# Problem requirements
Where does the string "LinkId" occur in the entries below? Copy every line where it does.

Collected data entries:
:::

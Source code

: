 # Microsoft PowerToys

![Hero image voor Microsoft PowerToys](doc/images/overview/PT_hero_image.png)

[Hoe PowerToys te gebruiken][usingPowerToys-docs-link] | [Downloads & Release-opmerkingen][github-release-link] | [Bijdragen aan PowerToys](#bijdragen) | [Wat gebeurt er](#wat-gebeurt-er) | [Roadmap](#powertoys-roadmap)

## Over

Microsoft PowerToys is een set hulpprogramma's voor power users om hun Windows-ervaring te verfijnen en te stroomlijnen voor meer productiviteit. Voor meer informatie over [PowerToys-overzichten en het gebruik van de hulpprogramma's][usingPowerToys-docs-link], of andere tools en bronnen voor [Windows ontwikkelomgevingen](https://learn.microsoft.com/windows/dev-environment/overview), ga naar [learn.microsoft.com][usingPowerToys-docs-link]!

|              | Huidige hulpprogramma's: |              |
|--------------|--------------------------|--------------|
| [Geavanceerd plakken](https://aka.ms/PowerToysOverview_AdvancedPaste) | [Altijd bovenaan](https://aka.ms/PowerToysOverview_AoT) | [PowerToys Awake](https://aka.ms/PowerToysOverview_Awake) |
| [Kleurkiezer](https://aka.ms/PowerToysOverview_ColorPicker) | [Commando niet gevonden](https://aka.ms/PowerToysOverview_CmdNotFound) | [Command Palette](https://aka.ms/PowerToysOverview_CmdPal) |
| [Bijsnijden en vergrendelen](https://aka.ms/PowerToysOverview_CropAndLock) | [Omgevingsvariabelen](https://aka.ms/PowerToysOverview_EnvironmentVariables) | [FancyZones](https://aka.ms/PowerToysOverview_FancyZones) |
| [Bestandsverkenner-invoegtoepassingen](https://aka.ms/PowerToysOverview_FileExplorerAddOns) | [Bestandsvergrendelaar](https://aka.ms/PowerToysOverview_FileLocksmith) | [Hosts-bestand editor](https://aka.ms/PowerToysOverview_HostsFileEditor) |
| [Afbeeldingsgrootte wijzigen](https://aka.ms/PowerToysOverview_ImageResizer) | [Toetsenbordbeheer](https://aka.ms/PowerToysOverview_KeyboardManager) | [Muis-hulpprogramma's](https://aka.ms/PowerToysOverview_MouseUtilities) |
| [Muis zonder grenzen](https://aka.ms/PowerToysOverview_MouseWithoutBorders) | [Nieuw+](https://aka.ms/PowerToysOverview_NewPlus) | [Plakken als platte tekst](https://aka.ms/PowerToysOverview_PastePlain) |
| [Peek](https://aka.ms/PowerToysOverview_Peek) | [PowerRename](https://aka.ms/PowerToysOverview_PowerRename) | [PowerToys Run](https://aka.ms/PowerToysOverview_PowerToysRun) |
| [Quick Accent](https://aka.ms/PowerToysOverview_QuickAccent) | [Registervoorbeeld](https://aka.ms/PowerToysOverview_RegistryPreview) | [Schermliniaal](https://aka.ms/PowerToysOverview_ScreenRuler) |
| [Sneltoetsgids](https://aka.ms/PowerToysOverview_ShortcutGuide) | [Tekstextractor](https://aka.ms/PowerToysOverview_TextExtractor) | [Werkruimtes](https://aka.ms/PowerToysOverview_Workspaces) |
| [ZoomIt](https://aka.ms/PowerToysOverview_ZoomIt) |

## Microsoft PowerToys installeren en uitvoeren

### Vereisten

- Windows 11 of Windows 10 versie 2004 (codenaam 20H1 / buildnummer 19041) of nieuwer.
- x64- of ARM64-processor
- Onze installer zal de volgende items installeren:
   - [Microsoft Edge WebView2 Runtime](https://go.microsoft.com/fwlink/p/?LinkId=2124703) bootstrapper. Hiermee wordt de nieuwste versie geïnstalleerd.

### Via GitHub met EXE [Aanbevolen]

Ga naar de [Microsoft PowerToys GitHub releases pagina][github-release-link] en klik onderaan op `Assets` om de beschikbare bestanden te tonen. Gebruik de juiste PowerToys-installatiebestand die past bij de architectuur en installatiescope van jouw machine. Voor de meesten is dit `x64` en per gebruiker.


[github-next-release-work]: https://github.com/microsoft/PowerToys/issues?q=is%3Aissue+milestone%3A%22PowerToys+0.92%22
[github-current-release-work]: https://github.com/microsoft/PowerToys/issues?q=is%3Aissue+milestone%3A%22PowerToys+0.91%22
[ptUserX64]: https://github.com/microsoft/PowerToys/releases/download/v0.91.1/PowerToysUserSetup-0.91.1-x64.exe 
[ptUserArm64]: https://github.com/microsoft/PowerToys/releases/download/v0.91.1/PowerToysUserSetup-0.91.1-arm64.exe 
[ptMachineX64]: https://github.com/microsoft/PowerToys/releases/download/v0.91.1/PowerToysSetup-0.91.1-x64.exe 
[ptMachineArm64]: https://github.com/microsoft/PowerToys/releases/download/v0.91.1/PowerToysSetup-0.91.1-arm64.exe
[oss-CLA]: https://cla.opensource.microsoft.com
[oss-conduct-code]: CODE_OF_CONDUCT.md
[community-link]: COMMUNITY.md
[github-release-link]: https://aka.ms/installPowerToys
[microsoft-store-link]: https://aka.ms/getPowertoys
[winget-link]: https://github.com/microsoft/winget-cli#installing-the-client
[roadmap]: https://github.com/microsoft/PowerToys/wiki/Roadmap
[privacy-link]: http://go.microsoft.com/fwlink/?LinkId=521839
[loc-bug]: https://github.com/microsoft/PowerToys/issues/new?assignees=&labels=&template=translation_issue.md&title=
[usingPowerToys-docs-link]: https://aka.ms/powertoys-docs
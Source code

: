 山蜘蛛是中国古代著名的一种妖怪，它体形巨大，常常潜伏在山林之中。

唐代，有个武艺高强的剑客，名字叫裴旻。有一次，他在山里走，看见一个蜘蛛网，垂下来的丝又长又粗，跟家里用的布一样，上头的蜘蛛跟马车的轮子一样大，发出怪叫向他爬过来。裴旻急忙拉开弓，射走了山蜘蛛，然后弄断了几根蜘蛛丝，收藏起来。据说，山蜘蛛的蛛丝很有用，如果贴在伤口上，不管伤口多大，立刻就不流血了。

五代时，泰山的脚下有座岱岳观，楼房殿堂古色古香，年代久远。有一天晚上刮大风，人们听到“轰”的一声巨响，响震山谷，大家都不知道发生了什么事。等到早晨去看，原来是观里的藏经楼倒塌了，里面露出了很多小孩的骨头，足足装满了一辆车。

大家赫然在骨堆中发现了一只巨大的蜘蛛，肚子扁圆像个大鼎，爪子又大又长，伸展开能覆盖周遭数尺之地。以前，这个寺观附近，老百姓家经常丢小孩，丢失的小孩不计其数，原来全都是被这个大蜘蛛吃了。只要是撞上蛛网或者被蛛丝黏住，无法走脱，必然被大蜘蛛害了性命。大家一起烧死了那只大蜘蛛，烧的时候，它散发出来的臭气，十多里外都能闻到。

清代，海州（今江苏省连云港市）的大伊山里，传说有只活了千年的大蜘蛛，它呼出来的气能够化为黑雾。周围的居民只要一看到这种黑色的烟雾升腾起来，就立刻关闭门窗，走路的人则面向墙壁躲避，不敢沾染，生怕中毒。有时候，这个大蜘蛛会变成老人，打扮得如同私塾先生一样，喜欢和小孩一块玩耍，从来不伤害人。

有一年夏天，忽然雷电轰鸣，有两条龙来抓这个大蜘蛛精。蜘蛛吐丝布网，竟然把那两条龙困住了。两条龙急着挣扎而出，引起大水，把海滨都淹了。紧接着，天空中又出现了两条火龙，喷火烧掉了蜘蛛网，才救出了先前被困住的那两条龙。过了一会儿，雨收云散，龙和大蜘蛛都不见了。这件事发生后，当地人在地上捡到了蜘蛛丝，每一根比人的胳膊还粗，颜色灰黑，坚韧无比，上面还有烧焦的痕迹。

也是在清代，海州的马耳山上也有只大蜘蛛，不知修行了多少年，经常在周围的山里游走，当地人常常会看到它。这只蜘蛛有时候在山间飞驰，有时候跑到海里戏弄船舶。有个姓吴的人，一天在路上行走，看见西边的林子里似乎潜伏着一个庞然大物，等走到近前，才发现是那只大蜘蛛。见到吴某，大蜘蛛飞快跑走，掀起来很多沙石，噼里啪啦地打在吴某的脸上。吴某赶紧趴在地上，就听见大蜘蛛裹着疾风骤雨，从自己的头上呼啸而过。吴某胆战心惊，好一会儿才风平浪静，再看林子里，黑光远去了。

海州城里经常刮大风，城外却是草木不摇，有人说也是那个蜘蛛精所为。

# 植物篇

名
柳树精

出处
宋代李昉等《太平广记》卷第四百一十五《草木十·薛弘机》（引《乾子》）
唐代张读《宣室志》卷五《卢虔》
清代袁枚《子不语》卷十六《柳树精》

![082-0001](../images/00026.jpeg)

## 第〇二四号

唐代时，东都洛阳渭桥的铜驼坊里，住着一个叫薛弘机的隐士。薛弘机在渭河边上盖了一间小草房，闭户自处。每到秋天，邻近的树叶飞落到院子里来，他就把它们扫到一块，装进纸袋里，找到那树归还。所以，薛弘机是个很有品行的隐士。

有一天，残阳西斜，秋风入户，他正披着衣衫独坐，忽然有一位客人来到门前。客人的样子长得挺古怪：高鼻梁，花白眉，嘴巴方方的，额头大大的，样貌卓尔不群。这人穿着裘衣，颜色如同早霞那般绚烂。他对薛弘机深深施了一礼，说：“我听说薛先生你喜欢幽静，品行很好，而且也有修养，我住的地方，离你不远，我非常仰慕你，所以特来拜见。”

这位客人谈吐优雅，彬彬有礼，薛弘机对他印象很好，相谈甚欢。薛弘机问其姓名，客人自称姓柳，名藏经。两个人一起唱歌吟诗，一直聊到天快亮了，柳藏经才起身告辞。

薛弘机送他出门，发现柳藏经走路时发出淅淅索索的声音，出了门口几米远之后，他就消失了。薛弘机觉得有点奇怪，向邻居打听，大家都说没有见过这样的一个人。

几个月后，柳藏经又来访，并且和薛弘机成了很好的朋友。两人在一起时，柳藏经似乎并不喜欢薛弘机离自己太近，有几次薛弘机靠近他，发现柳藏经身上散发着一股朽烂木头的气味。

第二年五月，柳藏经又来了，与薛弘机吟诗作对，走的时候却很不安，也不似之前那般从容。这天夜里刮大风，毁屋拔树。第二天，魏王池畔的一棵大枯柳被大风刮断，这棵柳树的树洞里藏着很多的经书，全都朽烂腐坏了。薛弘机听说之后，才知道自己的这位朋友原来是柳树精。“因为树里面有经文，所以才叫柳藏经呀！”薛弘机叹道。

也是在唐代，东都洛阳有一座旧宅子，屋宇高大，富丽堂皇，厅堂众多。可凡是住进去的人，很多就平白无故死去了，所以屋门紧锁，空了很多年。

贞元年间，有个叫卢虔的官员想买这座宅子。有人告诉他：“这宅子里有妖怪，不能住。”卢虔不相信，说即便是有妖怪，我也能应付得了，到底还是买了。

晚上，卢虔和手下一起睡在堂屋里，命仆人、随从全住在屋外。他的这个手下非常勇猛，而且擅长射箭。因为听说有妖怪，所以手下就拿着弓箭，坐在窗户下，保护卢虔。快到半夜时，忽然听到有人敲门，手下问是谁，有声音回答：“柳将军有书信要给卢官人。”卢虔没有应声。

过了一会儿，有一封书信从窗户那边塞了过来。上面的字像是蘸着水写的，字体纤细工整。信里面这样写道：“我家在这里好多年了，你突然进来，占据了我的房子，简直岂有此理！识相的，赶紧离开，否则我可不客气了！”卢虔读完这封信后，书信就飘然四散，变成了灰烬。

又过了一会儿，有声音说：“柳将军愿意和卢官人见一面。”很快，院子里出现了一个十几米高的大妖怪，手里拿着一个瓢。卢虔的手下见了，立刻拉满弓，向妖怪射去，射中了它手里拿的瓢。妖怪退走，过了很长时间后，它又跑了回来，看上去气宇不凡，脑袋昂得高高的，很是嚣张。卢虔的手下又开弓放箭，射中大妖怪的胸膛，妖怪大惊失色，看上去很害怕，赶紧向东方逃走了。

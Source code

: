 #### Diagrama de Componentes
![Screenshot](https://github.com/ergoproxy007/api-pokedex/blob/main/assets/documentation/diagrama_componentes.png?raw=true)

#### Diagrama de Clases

:::

# Result of the exercise
   - [Microsoft Edge WebView2 Runtime](https://go.microsoft.com/fwlink/p/?LinkId=2124703) bootstrapper. Hiermee wordt de nieuwste versie geïnstalleerd.
[privacy-link]: http://go.microsoft.com/fwlink/?LinkId=521839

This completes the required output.